Aquí estoy de nuevo para contarles algo, lo sé, me estaban echando de menos.
En la entrada anterior les hablé de mis flechazos y en especial les mencioné uno y les dije que más adelante les contaría sobre él. Bueno, al parecer no he podido esperar mucho para hacerlo puesto que ahora mismo estoy escribiendo me encuentro teclado en mano, bueno, mano en teclado.
Pero para empezar primero tengo que situaros un poco, principalmente porque si escribo las cosas tal cual son, que es lo que voy a hacer, voy a parecer una acosadora, que no lo soy. Ps, por favor.
Así que allá vamos, les voy a contar una breve historia sobre mi vida romántica.

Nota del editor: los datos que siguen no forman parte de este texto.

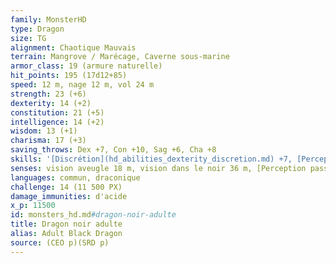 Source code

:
 ```yaml
---
family: MonsterHD
type: Dragon
size: TG
alignment: Chaotique Mauvais
terrain: Mangrove / Marécage, Caverne sous-marine
armor_class: 19 (armure naturelle)
hit_points: 195 (17d12+85)
speed: 12 m, nage 12 m, vol 24 m
strength: 23 (+6)
dexterity: 14 (+2)
constitution: 21 (+5)
intelligence: 14 (+2)
wisdom: 13 (+1)
charisma: 17 (+3)
saving_throws: Dex +7, Con +10, Sag +6, Cha +8
skills: '[Discrétion](hd_abilities_dexterity_discretion.md) +7, [Perception](hd_abilities_wisdom_perception.md) +11'
senses: vision aveugle 18 m, vision dans le noir 36 m, [Perception passive](hd_abilities_dexterity_perception_passive.md) 21
languages: commun, draconique
challenge: 14 (11 500 PX)
damage_immunities: d'acide
x_p: 11500
id: monsters_hd.md#dragon-noir-adulte
title: Dragon noir adulte
alias: Adult Black Dragon
source: (CEO p)(SRD p)
---
```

Desde chica siempre he estado enganchada a las series, libros, películas, historias cortas, cualquier cosa en la que pudiese leer sobre amor. Que bien es cierto que esto no era lo único que me llamaba la atención, vale, pero era una chica enamorada empedernida. En fin, no adelantemos hechos.
Fue así como crecí con la fantasía de que el amor era increíble, que te hacía especial y que ser especial para una persona podía ser lo más grandioso que te pasase. Pensé que encontraría a mi alma gemela y haríamos todas esas cosas que hacía las almas gemelas. Irónico porque mis padres están divorciados y se odian, tal vez por eso me apoyaba en las historias románticas idílicas que veía y escuchaba. Irónico porque mi madre me prohibió, literalmente, tener pareja hasta que ella lo decida, y esta es una de las razones por las que mis relaciones han acabado tan...así. Aunque oye, lo prohibido y secreto le daba un toque tentador, pero que no os engañe, verse a escondidas es peor que una relación a distancia.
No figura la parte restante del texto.